■ What is required:
Find all lines below containing the string "value" and return them.

Data entries

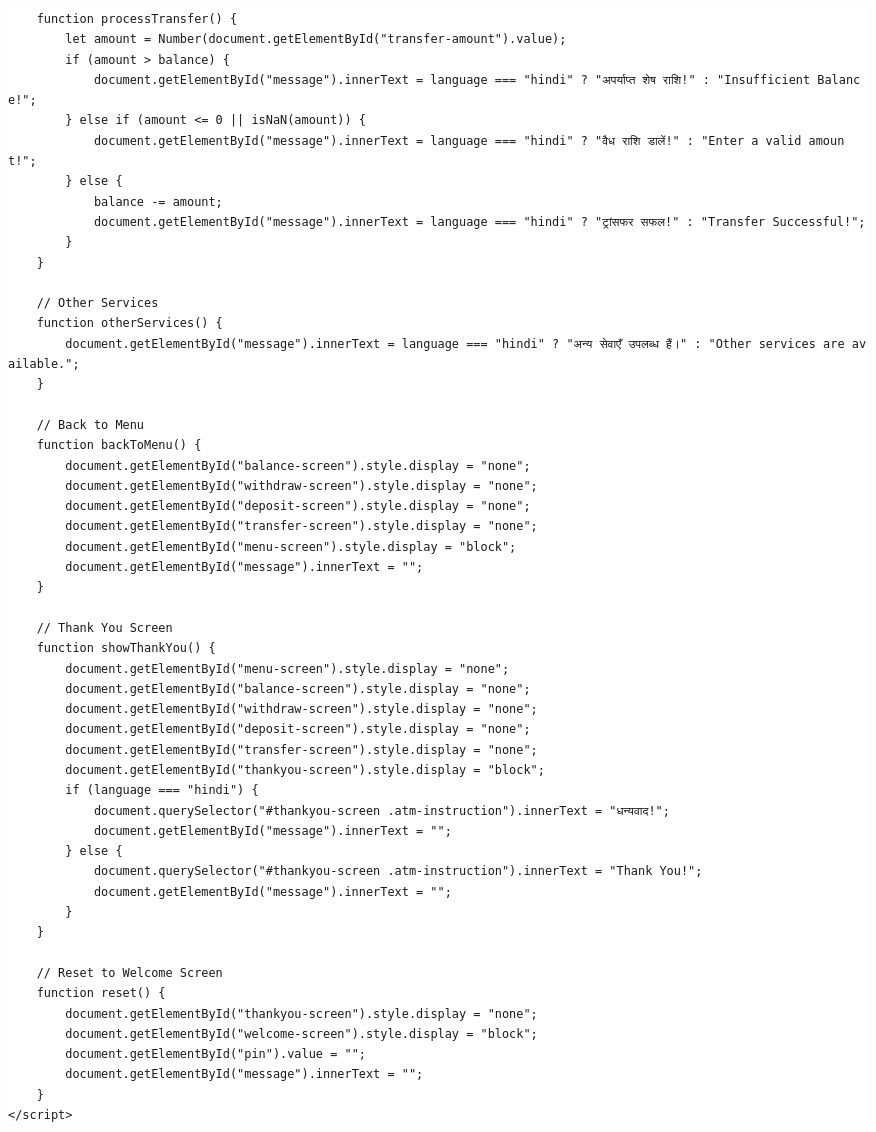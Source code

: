         function processTransfer() {
            let amount = Number(document.getElementById("transfer-amount").value);
            if (amount > balance) {
                document.getElementById("message").innerText = language === "hindi" ? "अपर्याप्त शेष राशि!" : "Insufficient Balance!";
            } else if (amount <= 0 || isNaN(amount)) {
                document.getElementById("message").innerText = language === "hindi" ? "वैध राशि डालें!" : "Enter a valid amount!";
            } else {
                balance -= amount;
                document.getElementById("message").innerText = language === "hindi" ? "ट्रांसफर सफल!" : "Transfer Successful!";
            }
        }

        // Other Services
        function otherServices() {
            document.getElementById("message").innerText = language === "hindi" ? "अन्य सेवाएँ उपलब्ध हैं।" : "Other services are available.";
        }

        // Back to Menu
        function backToMenu() {
            document.getElementById("balance-screen").style.display = "none";
            document.getElementById("withdraw-screen").style.display = "none";
            document.getElementById("deposit-screen").style.display = "none";
            document.getElementById("transfer-screen").style.display = "none";
            document.getElementById("menu-screen").style.display = "block";
            document.getElementById("message").innerText = "";
        }

        // Thank You Screen
        function showThankYou() {
            document.getElementById("menu-screen").style.display = "none";
            document.getElementById("balance-screen").style.display = "none";
            document.getElementById("withdraw-screen").style.display = "none";
            document.getElementById("deposit-screen").style.display = "none";
            document.getElementById("transfer-screen").style.display = "none";
            document.getElementById("thankyou-screen").style.display = "block";
            if (language === "hindi") {
                document.querySelector("#thankyou-screen .atm-instruction").innerText = "धन्यवाद!";
                document.getElementById("message").innerText = "";
            } else {
                document.querySelector("#thankyou-screen .atm-instruction").innerText = "Thank You!";
                document.getElementById("message").innerText = "";
            }
        }

        // Reset to Welcome Screen
        function reset() {
            document.getElementById("thankyou-screen").style.display = "none";
            document.getElementById("welcome-screen").style.display = "block";
            document.getElementById("pin").value = "";
            document.getElementById("message").innerText = "";
        }
    </script>
</body>
</html>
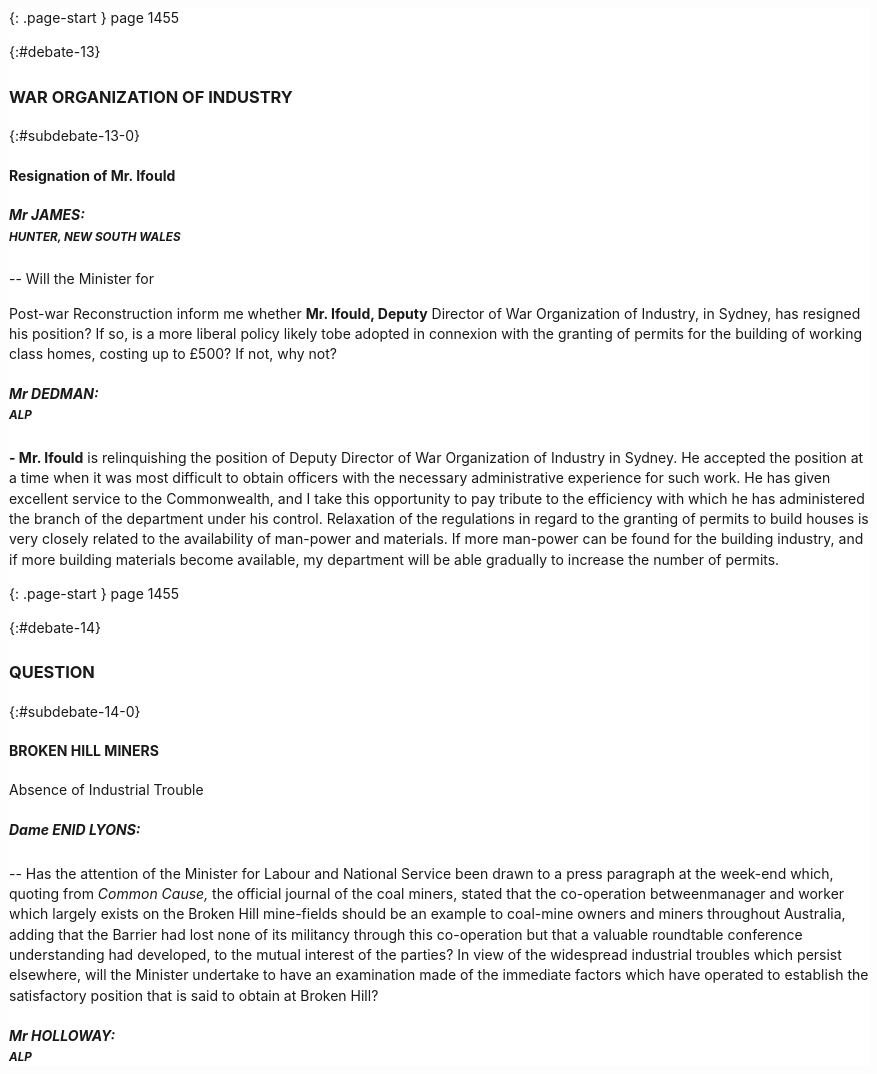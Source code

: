 {: .page-start }
page 1455

{:#debate-13}
### WAR ORGANIZATION OF INDUSTRY

{:#subdebate-13-0}
#### Resignation of Mr. Ifould

##### Mr JAMES:<br><small class="text-muted">HUNTER, NEW SOUTH WALES</small>

-- Will the Minister for 

Post-war Reconstruction inform me whether  **Mr. Ifould, Deputy**  Director of War Organization of Industry, in Sydney, has resigned his position? If so, is a more liberal policy likely tobe adopted in connexion with the granting of permits for the building of working class homes, costing up to £500? If not, why not? 

##### Mr DEDMAN:<br><small class="text-muted">ALP</small>


 **- Mr. Ifould** is relinquishing the position of  Deputy  Director of War Organization of Industry in Sydney. He accepted the position at a time when it was most difficult to obtain officers with the necessary administrative experience for such work. He has given excellent service to the Commonwealth, and I take this opportunity to pay tribute to the efficiency with which he has administered the branch of the department under his control. Relaxation of the regulations in regard to the granting of permits to build houses is very closely related to the availability of man-power and materials. If more man-power can be found for the building industry, and if more building materials become available, my department will be able gradually to increase the number of permits. 

{: .page-start }
page 1455

{:#debate-14}
### QUESTION

{:#subdebate-14-0}
#### BROKEN HILL MINERS

Absence of Industrial Trouble

##### Dame ENID LYONS:

-- Has the attention of the Minister for Labour and National Service been drawn to a press paragraph at the week-end which, quoting from  *Common Cause,*  the official journal of the coal miners, stated that the co-operation betweenmanager and worker which largely exists on the Broken Hill mine-fields should be an example to coal-mine owners and miners throughout Australia, adding that the Barrier had lost none of its militancy through this co-operation but that a valuable roundtable conference understanding had developed, to the mutual interest of the parties? In view of the widespread industrial troubles which persist elsewhere, will the Minister undertake to have an examination made of the immediate factors which have operated to establish the satisfactory position that is said to obtain at Broken Hill? 

##### Mr HOLLOWAY:<br><small class="text-muted">ALP</small>
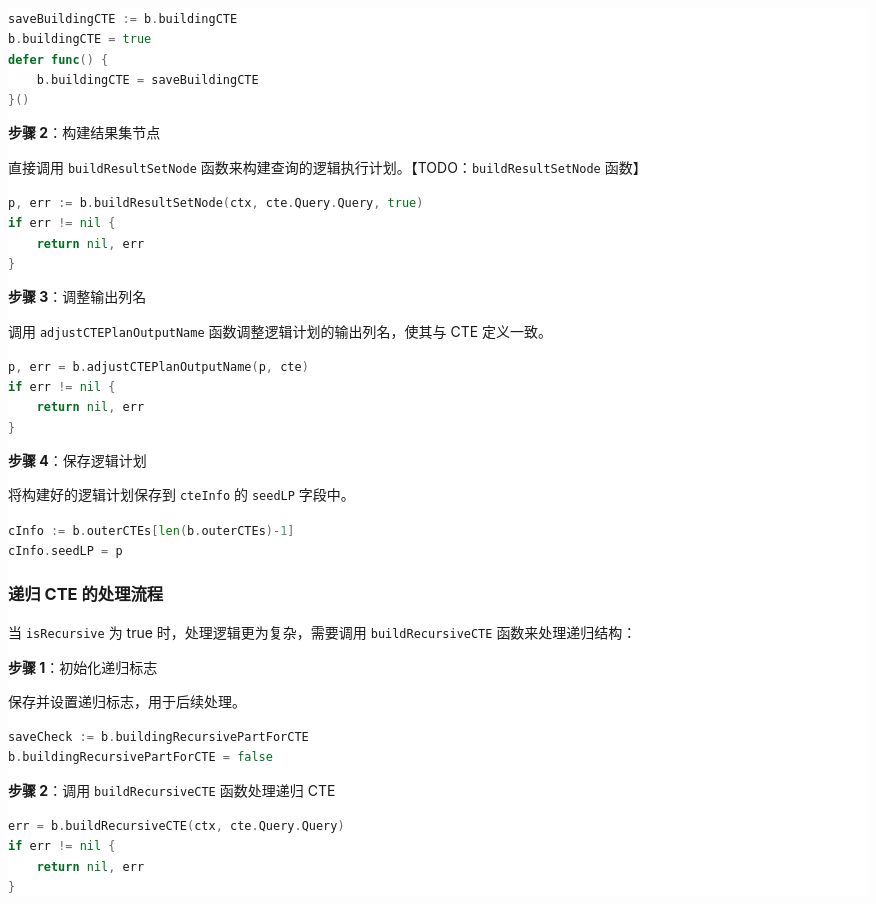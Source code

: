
 ```go
saveBuildingCTE := b.buildingCTE
b.buildingCTE = true
defer func() {
    b.buildingCTE = saveBuildingCTE
}()
```

**步骤 2**：构建结果集节点

直接调用 `buildResultSetNode` 函数来构建查询的逻辑执行计划。【TODO：`buildResultSetNode` 函数】

```go
p, err := b.buildResultSetNode(ctx, cte.Query.Query, true)
if err != nil {
    return nil, err
}
```

**步骤 3**：调整输出列名

调用 `adjustCTEPlanOutputName` 函数调整逻辑计划的输出列名，使其与 CTE 定义一致。

```go
p, err = b.adjustCTEPlanOutputName(p, cte)
if err != nil {
    return nil, err
}
```

**步骤 4**：保存逻辑计划

将构建好的逻辑计划保存到 `cteInfo` 的 `seedLP` 字段中。

```go
cInfo := b.outerCTEs[len(b.outerCTEs)-1]
cInfo.seedLP = p
```

### 递归 CTE 的处理流程

当 `isRecursive` 为 true 时，处理逻辑更为复杂，需要调用 `buildRecursiveCTE` 函数来处理递归结构：

**步骤 1**：初始化递归标志

保存并设置递归标志，用于后续处理。

```go
saveCheck := b.buildingRecursivePartForCTE
b.buildingRecursivePartForCTE = false
```

**步骤 2**：调用 `buildRecursiveCTE` 函数处理递归 CTE

```go
err = b.buildRecursiveCTE(ctx, cte.Query.Query)
if err != nil {
    return nil, err
}
```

■ Written reply:
            let amount = Number(document.getElementById("transfer-amount").value);
            document.getElementById("pin").value = "";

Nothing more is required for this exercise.